#### [Material for this task]
________

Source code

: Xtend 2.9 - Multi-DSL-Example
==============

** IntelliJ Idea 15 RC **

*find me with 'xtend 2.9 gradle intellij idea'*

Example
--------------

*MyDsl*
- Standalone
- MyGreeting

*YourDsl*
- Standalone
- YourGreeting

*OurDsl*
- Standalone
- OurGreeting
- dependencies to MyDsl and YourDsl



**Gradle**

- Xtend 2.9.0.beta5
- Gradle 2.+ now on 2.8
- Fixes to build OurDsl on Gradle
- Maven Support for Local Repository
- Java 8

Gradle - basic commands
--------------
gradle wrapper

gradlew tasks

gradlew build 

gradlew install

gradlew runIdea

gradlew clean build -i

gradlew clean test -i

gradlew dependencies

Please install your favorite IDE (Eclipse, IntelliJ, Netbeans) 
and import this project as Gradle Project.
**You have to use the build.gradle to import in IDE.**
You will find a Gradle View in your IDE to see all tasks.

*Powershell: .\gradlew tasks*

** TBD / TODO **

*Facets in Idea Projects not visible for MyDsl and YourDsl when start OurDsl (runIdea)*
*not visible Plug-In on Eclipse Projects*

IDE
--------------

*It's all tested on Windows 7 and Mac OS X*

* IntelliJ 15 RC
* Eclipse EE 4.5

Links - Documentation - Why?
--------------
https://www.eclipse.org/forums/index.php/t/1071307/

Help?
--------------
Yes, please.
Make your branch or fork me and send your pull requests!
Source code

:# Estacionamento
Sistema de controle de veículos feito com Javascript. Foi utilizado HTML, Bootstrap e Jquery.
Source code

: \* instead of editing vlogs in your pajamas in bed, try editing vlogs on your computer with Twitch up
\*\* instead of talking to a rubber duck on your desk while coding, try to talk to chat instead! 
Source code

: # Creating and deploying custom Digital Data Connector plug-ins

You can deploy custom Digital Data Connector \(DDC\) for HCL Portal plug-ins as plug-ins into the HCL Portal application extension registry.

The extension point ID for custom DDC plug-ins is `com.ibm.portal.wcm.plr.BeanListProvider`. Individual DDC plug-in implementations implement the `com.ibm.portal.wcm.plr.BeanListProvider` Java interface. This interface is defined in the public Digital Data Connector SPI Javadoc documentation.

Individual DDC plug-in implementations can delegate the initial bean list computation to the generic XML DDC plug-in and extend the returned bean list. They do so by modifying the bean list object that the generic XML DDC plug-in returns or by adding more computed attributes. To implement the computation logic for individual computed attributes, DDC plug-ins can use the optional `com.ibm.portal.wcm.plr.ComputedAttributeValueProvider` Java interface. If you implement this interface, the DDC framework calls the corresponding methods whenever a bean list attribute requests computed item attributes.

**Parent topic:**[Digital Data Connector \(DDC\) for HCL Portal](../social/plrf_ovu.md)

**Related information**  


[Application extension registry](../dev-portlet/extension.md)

________

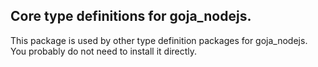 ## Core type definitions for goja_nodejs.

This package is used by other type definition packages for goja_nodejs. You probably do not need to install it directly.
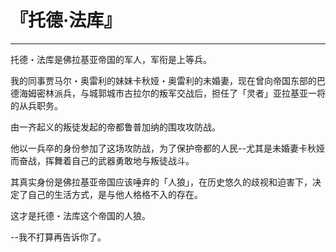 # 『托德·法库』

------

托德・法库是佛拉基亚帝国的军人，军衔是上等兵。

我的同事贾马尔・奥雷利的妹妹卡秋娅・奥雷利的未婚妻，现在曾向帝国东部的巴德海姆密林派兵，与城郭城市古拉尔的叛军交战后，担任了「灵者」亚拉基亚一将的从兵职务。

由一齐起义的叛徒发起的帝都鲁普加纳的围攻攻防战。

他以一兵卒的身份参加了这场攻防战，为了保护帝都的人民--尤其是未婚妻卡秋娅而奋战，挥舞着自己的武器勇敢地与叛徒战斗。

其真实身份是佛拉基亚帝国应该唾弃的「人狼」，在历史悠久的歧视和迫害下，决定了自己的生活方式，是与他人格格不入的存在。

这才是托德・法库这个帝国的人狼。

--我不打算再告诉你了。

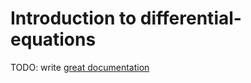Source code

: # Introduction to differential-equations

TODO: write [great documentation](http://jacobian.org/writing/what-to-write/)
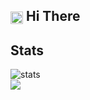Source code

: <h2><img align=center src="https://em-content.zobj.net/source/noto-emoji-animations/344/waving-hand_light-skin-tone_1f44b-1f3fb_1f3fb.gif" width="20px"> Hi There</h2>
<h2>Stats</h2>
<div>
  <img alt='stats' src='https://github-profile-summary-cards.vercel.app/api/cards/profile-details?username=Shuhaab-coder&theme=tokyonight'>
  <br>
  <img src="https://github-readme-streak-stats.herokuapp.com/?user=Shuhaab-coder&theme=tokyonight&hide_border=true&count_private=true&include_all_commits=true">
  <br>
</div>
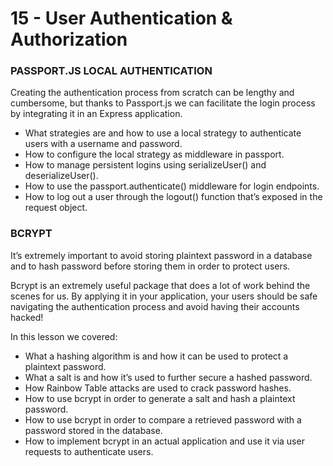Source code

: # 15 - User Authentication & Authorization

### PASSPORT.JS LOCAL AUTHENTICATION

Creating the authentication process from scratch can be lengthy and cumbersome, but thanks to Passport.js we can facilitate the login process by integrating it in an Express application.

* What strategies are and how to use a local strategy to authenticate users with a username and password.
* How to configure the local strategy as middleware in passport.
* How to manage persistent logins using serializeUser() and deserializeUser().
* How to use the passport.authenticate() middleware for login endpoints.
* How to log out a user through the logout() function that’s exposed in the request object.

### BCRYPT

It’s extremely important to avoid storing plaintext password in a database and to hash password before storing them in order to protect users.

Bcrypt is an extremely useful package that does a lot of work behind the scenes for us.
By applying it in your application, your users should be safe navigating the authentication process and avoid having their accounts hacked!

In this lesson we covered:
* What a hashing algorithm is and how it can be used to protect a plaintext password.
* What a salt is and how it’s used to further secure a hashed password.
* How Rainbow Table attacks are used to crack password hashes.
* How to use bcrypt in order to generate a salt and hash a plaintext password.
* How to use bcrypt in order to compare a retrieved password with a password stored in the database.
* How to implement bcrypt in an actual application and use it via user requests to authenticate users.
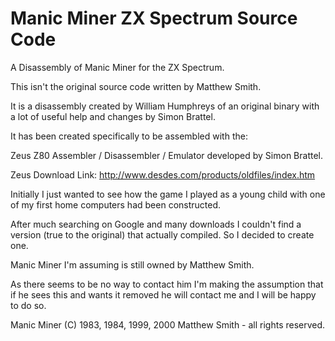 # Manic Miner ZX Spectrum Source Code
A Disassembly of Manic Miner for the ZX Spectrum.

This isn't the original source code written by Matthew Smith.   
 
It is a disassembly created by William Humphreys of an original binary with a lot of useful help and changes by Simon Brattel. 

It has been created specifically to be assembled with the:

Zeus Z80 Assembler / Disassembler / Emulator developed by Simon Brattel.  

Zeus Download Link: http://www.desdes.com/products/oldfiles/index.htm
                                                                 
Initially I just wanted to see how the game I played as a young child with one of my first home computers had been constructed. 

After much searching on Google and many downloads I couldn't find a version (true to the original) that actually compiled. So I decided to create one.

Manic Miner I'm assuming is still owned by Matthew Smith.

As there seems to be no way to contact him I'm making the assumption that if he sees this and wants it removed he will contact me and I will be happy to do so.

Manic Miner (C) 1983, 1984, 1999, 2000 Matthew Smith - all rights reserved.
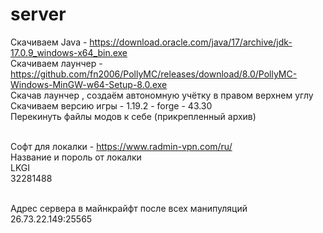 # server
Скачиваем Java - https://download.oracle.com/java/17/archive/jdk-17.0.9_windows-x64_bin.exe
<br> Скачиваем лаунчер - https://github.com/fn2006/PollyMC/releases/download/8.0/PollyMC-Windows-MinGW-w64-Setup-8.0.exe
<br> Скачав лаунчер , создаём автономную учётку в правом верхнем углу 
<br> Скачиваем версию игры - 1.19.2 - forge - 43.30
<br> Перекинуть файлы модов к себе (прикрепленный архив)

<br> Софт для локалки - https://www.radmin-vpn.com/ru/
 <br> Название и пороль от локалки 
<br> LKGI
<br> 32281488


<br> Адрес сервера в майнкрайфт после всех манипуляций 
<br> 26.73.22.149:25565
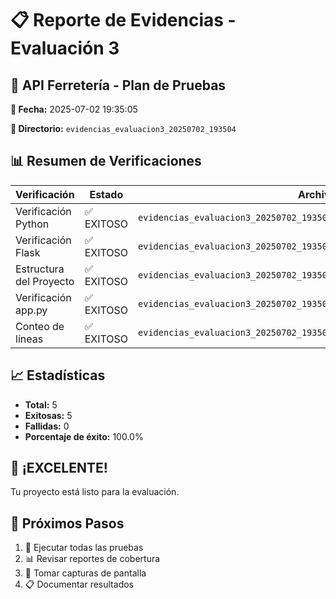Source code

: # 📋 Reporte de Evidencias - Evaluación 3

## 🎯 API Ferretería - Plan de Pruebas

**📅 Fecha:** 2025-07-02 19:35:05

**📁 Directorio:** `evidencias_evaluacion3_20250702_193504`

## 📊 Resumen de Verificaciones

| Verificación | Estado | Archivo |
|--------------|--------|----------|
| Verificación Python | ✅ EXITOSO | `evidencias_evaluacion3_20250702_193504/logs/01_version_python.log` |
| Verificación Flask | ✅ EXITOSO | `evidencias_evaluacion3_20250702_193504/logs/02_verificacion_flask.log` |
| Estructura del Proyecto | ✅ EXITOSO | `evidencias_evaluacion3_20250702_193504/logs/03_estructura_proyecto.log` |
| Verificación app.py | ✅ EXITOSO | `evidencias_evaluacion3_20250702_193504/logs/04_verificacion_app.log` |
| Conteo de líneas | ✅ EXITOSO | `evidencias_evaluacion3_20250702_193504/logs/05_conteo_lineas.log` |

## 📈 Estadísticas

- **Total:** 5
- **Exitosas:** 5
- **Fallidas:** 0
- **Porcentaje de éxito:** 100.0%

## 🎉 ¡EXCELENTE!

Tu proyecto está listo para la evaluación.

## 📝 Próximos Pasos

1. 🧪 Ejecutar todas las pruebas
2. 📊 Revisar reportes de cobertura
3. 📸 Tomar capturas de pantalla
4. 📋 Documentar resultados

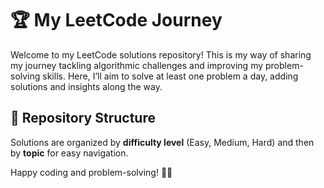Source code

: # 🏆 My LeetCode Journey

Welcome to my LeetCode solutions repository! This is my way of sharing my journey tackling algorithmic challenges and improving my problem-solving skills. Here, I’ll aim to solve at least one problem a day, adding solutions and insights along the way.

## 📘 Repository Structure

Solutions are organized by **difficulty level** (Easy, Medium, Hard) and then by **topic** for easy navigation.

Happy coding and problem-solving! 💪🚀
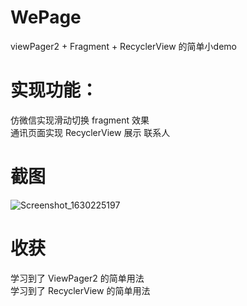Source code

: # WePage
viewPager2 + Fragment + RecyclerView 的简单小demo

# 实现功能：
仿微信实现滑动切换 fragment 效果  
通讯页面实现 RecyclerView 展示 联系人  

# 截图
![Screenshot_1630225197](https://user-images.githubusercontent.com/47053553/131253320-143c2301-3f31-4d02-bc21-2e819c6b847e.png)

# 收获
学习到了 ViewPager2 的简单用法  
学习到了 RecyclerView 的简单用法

________

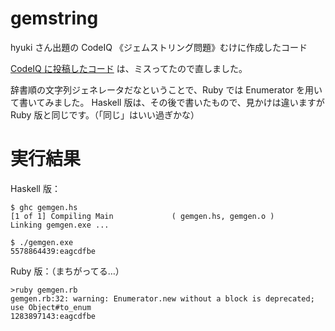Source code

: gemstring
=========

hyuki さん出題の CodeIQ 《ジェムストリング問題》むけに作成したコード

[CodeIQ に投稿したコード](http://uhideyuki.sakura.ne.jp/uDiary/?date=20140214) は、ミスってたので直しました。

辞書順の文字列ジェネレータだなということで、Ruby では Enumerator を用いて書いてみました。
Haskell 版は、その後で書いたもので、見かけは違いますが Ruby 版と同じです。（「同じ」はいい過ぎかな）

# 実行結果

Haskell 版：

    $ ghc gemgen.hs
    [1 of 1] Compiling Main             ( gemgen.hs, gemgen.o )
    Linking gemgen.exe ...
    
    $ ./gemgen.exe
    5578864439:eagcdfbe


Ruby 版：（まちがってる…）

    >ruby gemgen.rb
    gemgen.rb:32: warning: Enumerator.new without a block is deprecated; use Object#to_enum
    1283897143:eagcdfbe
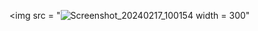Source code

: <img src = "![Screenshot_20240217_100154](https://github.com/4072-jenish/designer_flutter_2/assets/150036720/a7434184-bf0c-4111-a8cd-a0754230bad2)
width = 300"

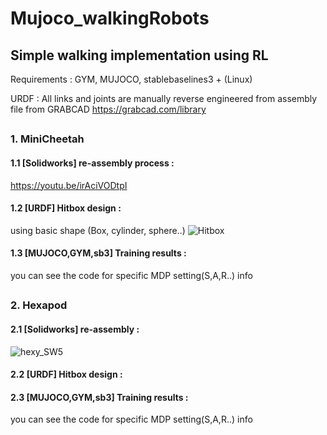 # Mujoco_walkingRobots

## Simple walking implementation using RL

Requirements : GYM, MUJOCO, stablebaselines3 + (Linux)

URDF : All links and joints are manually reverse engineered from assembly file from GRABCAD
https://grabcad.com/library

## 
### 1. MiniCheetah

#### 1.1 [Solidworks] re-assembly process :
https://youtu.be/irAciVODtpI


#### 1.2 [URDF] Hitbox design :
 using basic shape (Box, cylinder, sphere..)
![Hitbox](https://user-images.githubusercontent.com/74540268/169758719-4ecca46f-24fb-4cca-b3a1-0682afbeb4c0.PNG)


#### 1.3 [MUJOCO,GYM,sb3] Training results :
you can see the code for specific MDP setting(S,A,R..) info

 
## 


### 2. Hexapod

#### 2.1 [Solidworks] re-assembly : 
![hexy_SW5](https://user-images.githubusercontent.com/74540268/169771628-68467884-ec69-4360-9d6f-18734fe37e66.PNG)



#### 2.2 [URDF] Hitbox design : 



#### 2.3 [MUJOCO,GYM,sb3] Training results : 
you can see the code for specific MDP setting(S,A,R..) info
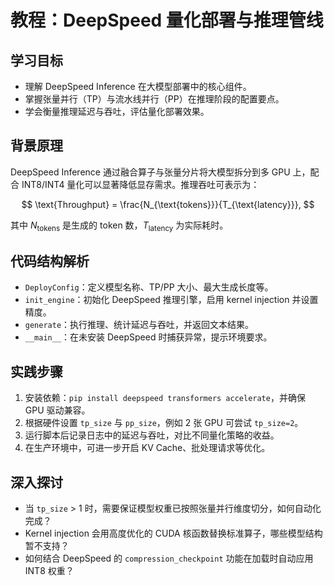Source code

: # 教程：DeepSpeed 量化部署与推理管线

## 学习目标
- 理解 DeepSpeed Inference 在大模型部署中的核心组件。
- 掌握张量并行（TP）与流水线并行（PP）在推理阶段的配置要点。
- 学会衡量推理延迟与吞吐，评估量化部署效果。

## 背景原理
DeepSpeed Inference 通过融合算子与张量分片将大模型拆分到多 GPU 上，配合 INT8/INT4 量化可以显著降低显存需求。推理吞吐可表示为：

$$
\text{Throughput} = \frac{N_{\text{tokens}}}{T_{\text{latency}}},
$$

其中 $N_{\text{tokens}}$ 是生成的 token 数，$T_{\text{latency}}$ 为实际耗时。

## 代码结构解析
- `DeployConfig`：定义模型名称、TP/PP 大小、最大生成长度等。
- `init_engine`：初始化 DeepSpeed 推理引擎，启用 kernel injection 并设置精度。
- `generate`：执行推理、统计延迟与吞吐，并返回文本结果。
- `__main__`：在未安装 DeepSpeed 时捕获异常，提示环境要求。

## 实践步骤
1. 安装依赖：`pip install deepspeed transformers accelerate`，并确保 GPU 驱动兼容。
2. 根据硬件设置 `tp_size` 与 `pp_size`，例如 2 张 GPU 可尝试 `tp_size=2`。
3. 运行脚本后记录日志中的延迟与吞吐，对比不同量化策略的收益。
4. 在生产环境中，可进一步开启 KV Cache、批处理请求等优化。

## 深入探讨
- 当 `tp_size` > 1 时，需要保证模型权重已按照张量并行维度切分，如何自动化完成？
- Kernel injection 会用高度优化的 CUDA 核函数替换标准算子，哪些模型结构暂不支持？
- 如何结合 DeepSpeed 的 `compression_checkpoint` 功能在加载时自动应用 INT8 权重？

________

Please output, exactly as written, the lines above from the one holding "Verificación Flask |" through the one holding "My LeetCode Journey", both included, with the pictures omitted.

| Verificación Flask | ✅ EXITOSO | `evidencias_evaluacion3_20250702_193504/logs/02_verificacion_flask.log` |
| Estructura del Proyecto | ✅ EXITOSO | `evidencias_evaluacion3_20250702_193504/logs/03_estructura_proyecto.log` |
| Verificación app.py | ✅ EXITOSO | `evidencias_evaluacion3_20250702_193504/logs/04_verificacion_app.log` |
| Conteo de líneas | ✅ EXITOSO | `evidencias_evaluacion3_20250702_193504/logs/05_conteo_lineas.log` |

## 📈 Estadísticas

- **Total:** 5
- **Exitosas:** 5
- **Fallidas:** 0
- **Porcentaje de éxito:** 100.0%

## 🎉 ¡EXCELENTE!

Tu proyecto está listo para la evaluación.

## 📝 Próximos Pasos

1. 🧪 Ejecutar todas las pruebas
2. 📊 Revisar reportes de cobertura
3. 📸 Tomar capturas de pantalla
4. 📋 Documentar resultados

Source code

: # 🏆 My LeetCode Journey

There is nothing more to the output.